-- WORK INSTRUCTION --
Output the listing below verbatim, but drop the images.

-- RECORDS SUPPLIED --
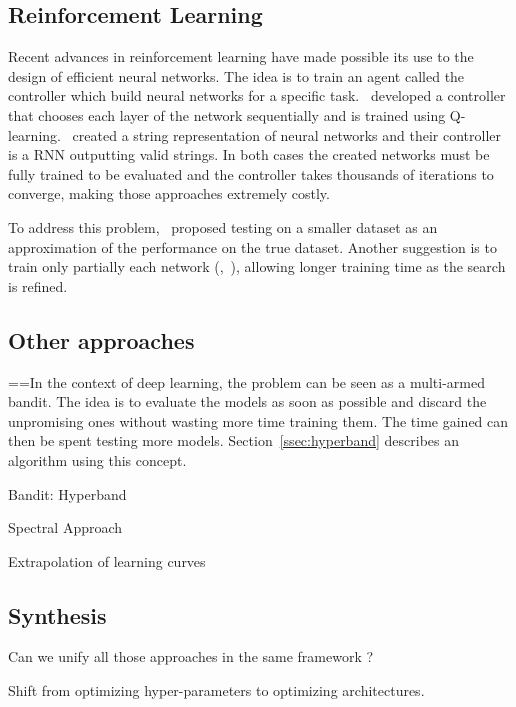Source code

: \subsection{Reinforcement Learning}

Recent advances in reinforcement learning have made possible its use to the design of efficient neural networks. The idea is to train an agent called the controller which build neural networks for a specific task.~\textcite{baker2017ICLR} developed a controller that chooses each layer of the network sequentially and is trained using Q-learning.~\textcite{zoph2017ICLR} created a string representation of neural networks and their controller is a RNN outputting valid strings. In both cases the created networks must be fully trained to be evaluated and the controller takes thousands of iterations to converge, making those approaches extremely costly.

To address this problem,~\textcite{zoph2017} proposed testing on a smaller dataset as an approximation of the performance on the true dataset. Another suggestion is to train only partially each network (\textcite{li2017ICLR},~\textcite{zela2018}), allowing longer training time as the search is refined.

\subsection{Other approaches}

==In the context of deep learning, the problem can be seen as a multi-armed bandit. The idea is to evaluate the models as soon as possible and discard the unpromising ones without wasting more time training them. The time gained can then be spent testing more models. Section~\ref{ssec:hyperband} describes an algorithm using this concept.

Bandit: Hyperband~\textcite{li2017ICLR}

Spectral Approach~\textcite{hazan2018ICLR}

Extrapolation of learning curves

\subsection{Synthesis}

Can we unify all those approaches in the same framework ?

Shift from optimizing hyper-parameters to optimizing architectures.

-- THE ANSWER --
Source code

: \subsection{Reinforcement Learning}

Recent advances in reinforcement learning have made possible its use to the design of efficient neural networks. The idea is to train an agent called the controller which build neural networks for a specific task.~\textcite{baker2017ICLR} developed a controller that chooses each layer of the network sequentially and is trained using Q-learning.~\textcite{zoph2017ICLR} created a string representation of neural networks and their controller is a RNN outputting valid strings. In both cases the created networks must be fully trained to be evaluated and the controller takes thousands of iterations to converge, making those approaches extremely costly.

To address this problem,~\textcite{zoph2017} proposed testing on a smaller dataset as an approximation of the performance on the true dataset. Another suggestion is to train only partially each network (\textcite{li2017ICLR},~\textcite{zela2018}), allowing longer training time as the search is refined.

\subsection{Other approaches}

==In the context of deep learning, the problem can be seen as a multi-armed bandit. The idea is to evaluate the models as soon as possible and discard the unpromising ones without wasting more time training them. The time gained can then be spent testing more models. Section~\ref{ssec:hyperband} describes an algorithm using this concept.

Bandit: Hyperband~\textcite{li2017ICLR}

Spectral Approach~\textcite{hazan2018ICLR}

Extrapolation of learning curves

\subsection{Synthesis}

Can we unify all those approaches in the same framework ?

Shift from optimizing hyper-parameters to optimizing architectures.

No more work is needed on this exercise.